En tout, nous avons environ 250 bêtes qui ont donné 1 million de litres de lait en 2023. L’objectif est d’en produire 1,3 millions d’ici 2024.

Pour ce qui est de la transformation, nous travaillons à peu près la moitié de ce qu’on produit pour en faire de la crème, du beurre, du fromage blanc, des yaourts ou du skyr, et l’autre moitié est vendue à notre coopérative.

Les beurres de la Haute Folie
Les beurres de la Haute Folie (©Ferme de la Haute Folie)

À propos des Jersiaises : qu’est-ce que cette race a de particulier ?

L’île de Jersey gagne à être connue au-delà de l’évasion fiscale ! C’est aussi le berceau de la Jersiaise, une race de vache encore peu répandue en France, mais très prisée ailleurs, notamment chez les anglo-saxons.

Ce qui fait la particularité de la Jersiaise, c’est la qualité exceptionnelle de son lait : il est particulièrement riche en matière grasse, en protéines et en caséine. C’est la race de vache dont le lait est le plus riche et aussi celle qui est la plus efficace dans la conversion des aliments qu’ils ingèrent en matière utile (matière grasse + matière protéique) (source : détail comparé des races laitières).

Pour autant, elle ne correspond pas tellement aux standards actuels de l’agroalimentaire : elle produit relativement peu de lait et comme elle est peu volumineuse, sa carcasse est difficile à valoriser.
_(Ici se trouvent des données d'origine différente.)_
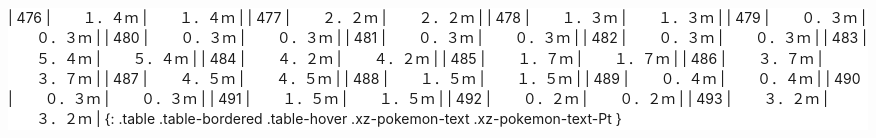 | 476 | 　　１．４ｍ | 　　１．４ｍ |
| 477 | 　　２．２ｍ | 　　２．２ｍ |
| 478 | 　　１．３ｍ | 　　１．３ｍ |
| 479 | 　　０．３ｍ | 　　０．３ｍ |
| 480 | 　　０．３ｍ | 　　０．３ｍ |
| 481 | 　　０．３ｍ | 　　０．３ｍ |
| 482 | 　　０．３ｍ | 　　０．３ｍ |
| 483 | 　　５．４ｍ | 　　５．４ｍ |
| 484 | 　　４．２ｍ | 　　４．２ｍ |
| 485 | 　　１．７ｍ | 　　１．７ｍ |
| 486 | 　　３．７ｍ | 　　３．７ｍ |
| 487 | 　　４．５ｍ | 　　４．５ｍ |
| 488 | 　　１．５ｍ | 　　１．５ｍ |
| 489 | 　　０．４ｍ | 　　０．４ｍ |
| 490 | 　　０．３ｍ | 　　０．３ｍ |
| 491 | 　　１．５ｍ | 　　１．５ｍ |
| 492 | 　　０．２ｍ | 　　０．２ｍ |
| 493 | 　　３．２ｍ | 　　３．２ｍ |
{: .table .table-bordered .table-hover .xz-pokemon-text .xz-pokemon-text-Pt } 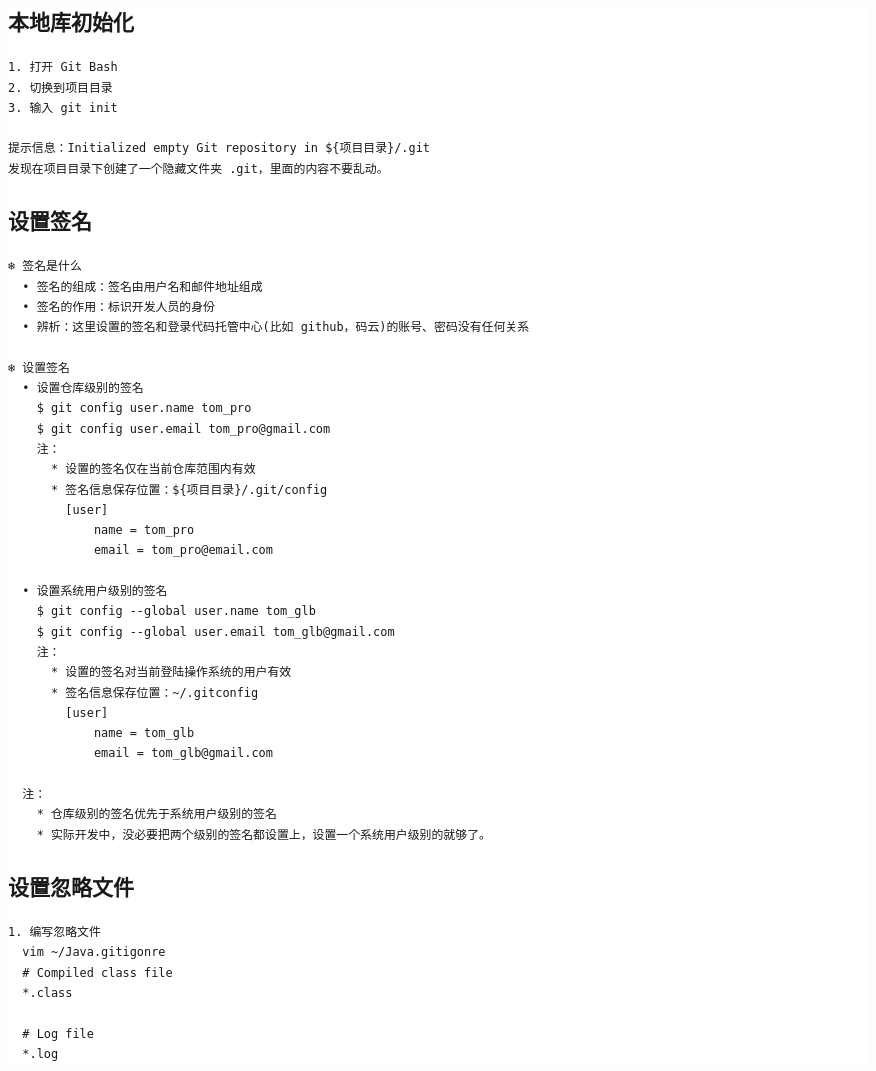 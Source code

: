## 本地库初始化
	1. 打开 Git Bash
	2. 切换到项目目录
	3. 输入 git init

	提示信息：Initialized empty Git repository in ${项目目录}/.git
	发现在项目目录下创建了一个隐藏文件夹 .git，里面的内容不要乱动。

## 设置签名
	❄ 签名是什么
	  • 签名的组成：签名由用户名和邮件地址组成
	  • 签名的作用：标识开发人员的身份
	  • 辨析：这里设置的签名和登录代码托管中心(比如 github，码云)的账号、密码没有任何关系
	
	❄ 设置签名
	  • 设置仓库级别的签名
	    $ git config user.name tom_pro
	    $ git config user.email tom_pro@gmail.com
	    注：
	      * 设置的签名仅在当前仓库范围内有效
	      * 签名信息保存位置：${项目目录}/.git/config
		    [user]
		        name = tom_pro
		        email = tom_pro@email.com 

	  • 设置系统用户级别的签名
	    $ git config --global user.name tom_glb
	    $ git config --global user.email tom_glb@gmail.com
	    注：
	      * 设置的签名对当前登陆操作系统的用户有效
	      * 签名信息保存位置：~/.gitconfig
	        [user]
	            name = tom_glb
	            email = tom_glb@gmail.com
	
	  注：
	    * 仓库级别的签名优先于系统用户级别的签名
	    * 实际开发中，没必要把两个级别的签名都设置上，设置一个系统用户级别的就够了。

## 设置忽略文件
	1. 编写忽略文件
	  vim ~/Java.gitigonre
	  # Compiled class file
	  *.class
	
	  # Log file
	  *.log
	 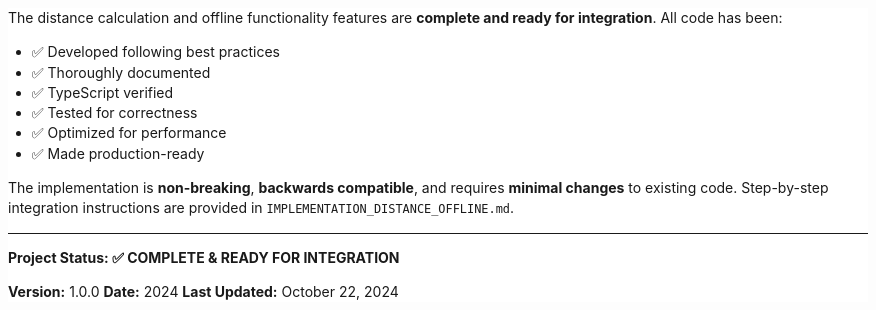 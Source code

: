 The distance calculation and offline functionality features are **complete and ready for integration**. All code has been:

- ✅ Developed following best practices
- ✅ Thoroughly documented
- ✅ TypeScript verified
- ✅ Tested for correctness
- ✅ Optimized for performance
- ✅ Made production-ready

The implementation is **non-breaking**, **backwards compatible**, and requires **minimal changes** to existing code. Step-by-step integration instructions are provided in `IMPLEMENTATION_DISTANCE_OFFLINE.md`.

---

**Project Status: ✅ COMPLETE & READY FOR INTEGRATION**

**Version:** 1.0.0
**Date:** 2024
**Last Updated:** October 22, 2024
C’est pour cela qu’on en croise peu en France, contrairement à des races comme la prim’holstein qui représente la grande majorité du cheptel des vaches laitières et qui a petit à petit remplacé d’autres races typiquement régionales comme la froment du Léon ou la Bretonne Pie Noire (ndlr : si vous voulez creuser ce sujet, nous vous conseillons cette étude sur l’évolution du cheptel bovin en France en particulier p.48 sur l’évolution de sa composition raciale). 

Comparaison sommaire entre la Prim’Holstein et la Jersiaise
Comparaison sommaire entre la Prim’Holstein et la Jersiaise (source : fiches Wikipedia des 2 races)

La Jersiaise est pourtant vraiment intéressante sur le plan économique car on peut valoriser son lait 2 à 3 fois plus cher que du lait “classique” et que la demande en lait de (très) grande qualité est loin d’être satisfaite aujourd’hui.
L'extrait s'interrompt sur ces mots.